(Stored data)
--- --- ---
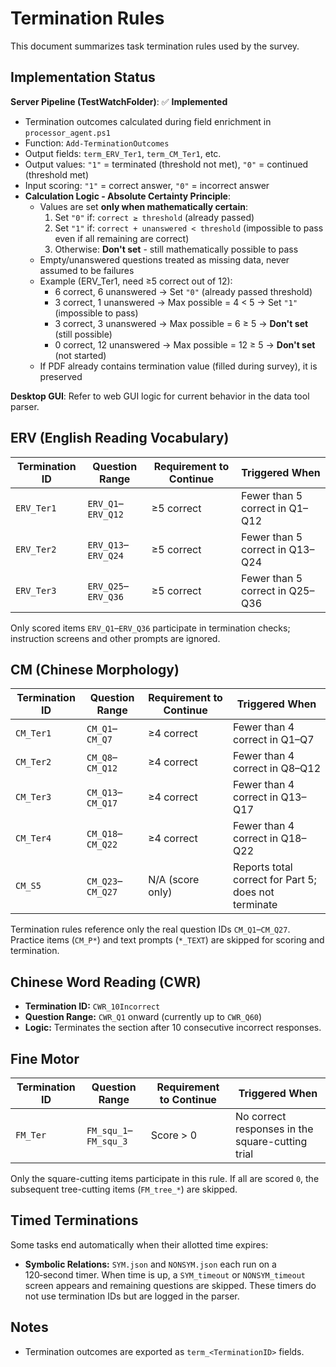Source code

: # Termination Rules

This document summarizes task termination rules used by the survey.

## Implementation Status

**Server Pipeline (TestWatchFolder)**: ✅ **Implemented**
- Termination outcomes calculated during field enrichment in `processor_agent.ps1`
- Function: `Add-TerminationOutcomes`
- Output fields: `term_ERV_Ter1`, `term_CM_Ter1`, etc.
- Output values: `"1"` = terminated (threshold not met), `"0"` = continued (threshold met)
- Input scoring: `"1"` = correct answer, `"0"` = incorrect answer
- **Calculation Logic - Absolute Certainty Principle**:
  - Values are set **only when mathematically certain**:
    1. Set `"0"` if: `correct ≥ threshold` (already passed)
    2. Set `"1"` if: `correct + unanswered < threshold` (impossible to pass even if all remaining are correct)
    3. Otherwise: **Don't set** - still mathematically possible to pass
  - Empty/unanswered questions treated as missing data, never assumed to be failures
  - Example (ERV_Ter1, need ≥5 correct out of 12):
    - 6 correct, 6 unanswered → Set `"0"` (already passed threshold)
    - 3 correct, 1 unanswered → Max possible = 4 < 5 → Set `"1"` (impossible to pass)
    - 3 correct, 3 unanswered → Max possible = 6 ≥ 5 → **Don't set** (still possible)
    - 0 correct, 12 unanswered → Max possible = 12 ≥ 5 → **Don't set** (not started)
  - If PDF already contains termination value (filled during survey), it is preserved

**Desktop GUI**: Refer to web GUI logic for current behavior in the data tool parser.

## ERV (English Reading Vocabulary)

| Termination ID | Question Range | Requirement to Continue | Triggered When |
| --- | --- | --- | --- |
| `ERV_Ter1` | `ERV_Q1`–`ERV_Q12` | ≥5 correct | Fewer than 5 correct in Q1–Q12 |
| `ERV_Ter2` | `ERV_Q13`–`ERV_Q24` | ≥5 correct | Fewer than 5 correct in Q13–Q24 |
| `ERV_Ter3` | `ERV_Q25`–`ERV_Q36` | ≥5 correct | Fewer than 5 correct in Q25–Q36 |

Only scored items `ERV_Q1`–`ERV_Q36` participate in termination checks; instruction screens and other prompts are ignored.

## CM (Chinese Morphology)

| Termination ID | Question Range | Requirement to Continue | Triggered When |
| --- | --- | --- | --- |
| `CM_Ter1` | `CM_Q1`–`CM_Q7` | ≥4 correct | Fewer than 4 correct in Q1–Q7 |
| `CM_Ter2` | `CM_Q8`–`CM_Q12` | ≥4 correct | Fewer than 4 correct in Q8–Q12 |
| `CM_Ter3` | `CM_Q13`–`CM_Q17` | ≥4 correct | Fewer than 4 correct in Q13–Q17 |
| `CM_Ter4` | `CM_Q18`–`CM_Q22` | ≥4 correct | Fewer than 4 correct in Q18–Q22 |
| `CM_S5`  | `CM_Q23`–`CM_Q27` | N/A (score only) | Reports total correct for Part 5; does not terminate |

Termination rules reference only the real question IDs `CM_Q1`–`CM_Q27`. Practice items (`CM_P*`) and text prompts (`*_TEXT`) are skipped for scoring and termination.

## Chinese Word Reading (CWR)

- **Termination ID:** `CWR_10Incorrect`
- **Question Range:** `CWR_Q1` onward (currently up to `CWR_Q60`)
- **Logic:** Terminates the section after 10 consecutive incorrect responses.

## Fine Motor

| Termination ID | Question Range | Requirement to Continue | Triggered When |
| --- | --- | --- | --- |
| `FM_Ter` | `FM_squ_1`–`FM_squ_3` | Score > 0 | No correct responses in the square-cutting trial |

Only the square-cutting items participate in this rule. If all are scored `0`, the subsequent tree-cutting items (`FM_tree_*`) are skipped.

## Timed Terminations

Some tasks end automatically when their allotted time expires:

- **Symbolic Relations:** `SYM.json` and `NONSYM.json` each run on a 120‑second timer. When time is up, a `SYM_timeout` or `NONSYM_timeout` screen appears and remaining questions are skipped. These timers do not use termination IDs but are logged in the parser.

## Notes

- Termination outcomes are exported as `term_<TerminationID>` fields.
--- --- ---
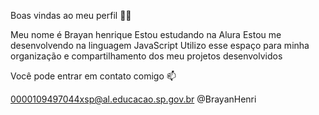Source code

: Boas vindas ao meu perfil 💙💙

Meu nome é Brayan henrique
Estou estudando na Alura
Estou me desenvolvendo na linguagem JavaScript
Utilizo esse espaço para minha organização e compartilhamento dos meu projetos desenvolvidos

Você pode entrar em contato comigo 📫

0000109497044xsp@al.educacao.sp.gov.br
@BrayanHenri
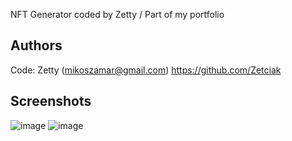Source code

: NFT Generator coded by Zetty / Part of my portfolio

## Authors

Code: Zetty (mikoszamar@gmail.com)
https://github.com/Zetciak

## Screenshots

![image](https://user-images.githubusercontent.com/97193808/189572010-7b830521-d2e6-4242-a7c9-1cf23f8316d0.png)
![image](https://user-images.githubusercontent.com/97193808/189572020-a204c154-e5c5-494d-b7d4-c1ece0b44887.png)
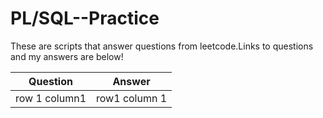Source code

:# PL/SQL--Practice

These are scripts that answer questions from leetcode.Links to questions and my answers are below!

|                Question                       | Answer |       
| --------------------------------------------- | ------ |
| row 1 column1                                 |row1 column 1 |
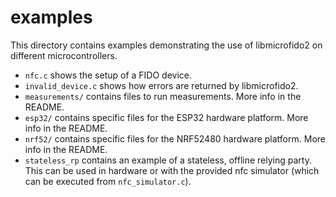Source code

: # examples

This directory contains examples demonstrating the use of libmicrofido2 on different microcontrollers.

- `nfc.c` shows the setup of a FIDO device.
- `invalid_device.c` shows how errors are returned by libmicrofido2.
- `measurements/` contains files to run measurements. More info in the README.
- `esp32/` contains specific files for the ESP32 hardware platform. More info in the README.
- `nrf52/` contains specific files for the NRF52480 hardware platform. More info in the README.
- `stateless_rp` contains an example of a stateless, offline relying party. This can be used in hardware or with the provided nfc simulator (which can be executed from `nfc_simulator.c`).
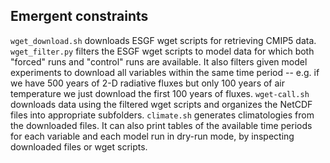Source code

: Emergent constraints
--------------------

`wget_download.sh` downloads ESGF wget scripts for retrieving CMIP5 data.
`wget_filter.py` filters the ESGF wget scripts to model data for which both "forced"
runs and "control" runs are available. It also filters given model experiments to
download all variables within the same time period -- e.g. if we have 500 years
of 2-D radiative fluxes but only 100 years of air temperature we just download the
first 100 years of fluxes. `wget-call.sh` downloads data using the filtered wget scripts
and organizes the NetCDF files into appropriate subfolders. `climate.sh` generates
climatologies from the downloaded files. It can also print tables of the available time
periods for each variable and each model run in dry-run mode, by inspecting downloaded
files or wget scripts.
--- --- ---
◆ Work instruction
Go through the entries and report every line with the string "model".

◆ Response to this task
`wget_filter.py` filters the ESGF wget scripts to model data for which both "forced"
runs and "control" runs are available. It also filters given model experiments to
periods for each variable and each model run in dry-run mode, by inspecting downloaded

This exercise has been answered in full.